Items listed in a dataset
________________
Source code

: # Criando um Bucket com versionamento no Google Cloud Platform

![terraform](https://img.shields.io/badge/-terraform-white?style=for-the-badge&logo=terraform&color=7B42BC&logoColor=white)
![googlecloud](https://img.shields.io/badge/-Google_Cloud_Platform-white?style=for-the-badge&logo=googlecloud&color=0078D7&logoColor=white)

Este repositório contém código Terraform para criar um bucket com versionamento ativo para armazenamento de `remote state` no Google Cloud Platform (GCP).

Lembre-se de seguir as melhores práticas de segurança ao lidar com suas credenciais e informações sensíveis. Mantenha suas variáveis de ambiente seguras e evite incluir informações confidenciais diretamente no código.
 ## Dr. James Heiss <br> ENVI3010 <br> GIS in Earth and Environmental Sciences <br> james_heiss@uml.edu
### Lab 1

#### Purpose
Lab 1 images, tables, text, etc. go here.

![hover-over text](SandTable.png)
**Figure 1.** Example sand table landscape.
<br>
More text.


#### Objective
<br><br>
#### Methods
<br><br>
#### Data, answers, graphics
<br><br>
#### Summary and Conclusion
________________
What is expected:
Lines that contain "badge" are to be copied from the records above.

Exercise response:
![terraform](https://img.shields.io/badge/-terraform-white?style=for-the-badge&logo=terraform&color=7B42BC&logoColor=white)
![googlecloud](https://img.shields.io/badge/-Google_Cloud_Platform-white?style=for-the-badge&logo=googlecloud&color=0078D7&logoColor=white)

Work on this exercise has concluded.